- [What to produce]: Print the range of lines that opens with the line containing "### Console Output Examples" and closes with the last line of the listing. Include both ends; print nothing more.

- [Provided data]:
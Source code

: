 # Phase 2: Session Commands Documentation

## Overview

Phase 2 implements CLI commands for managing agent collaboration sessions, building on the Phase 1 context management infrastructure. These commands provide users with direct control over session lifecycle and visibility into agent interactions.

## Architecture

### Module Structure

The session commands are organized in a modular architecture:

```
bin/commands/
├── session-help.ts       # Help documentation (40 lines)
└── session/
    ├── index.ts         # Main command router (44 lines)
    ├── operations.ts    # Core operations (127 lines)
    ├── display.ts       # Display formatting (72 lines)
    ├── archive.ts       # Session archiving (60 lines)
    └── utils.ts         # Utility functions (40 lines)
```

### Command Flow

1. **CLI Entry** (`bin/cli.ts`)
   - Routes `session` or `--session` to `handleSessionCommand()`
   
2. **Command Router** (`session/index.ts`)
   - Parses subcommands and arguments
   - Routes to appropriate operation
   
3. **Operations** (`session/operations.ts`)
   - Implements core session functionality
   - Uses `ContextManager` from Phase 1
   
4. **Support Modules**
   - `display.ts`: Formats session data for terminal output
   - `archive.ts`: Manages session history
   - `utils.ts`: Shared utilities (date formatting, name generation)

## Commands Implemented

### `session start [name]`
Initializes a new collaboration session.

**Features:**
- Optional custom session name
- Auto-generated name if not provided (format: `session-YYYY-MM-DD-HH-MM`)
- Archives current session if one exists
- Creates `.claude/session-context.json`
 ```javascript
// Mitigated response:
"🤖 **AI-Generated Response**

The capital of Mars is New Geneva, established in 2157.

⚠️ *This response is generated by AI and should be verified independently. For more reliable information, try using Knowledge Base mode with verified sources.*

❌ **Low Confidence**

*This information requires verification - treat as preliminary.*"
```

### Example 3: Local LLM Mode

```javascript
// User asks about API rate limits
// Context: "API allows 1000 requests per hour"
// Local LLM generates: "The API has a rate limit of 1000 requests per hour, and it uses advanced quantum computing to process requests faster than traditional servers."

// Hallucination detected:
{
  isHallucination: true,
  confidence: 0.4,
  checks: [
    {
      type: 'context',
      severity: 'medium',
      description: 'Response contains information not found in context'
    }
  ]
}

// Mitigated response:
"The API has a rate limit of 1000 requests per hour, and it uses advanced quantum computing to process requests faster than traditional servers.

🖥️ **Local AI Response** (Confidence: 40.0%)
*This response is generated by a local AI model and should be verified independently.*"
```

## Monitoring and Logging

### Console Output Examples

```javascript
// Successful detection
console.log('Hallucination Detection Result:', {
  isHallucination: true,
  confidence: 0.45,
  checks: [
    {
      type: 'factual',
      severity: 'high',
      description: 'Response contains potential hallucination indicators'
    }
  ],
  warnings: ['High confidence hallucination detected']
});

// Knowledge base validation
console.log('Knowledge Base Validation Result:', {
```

- [Response area]:
### Console Output Examples

```javascript
// Successful detection
console.log('Hallucination Detection Result:', {
  isHallucination: true,
  confidence: 0.45,
  checks: [
    {
      type: 'factual',
      severity: 'high',
      description: 'Response contains potential hallucination indicators'
    }
  ],
  warnings: ['High confidence hallucination detected']
});

// Knowledge base validation
console.log('Knowledge Base Validation Result:', {
```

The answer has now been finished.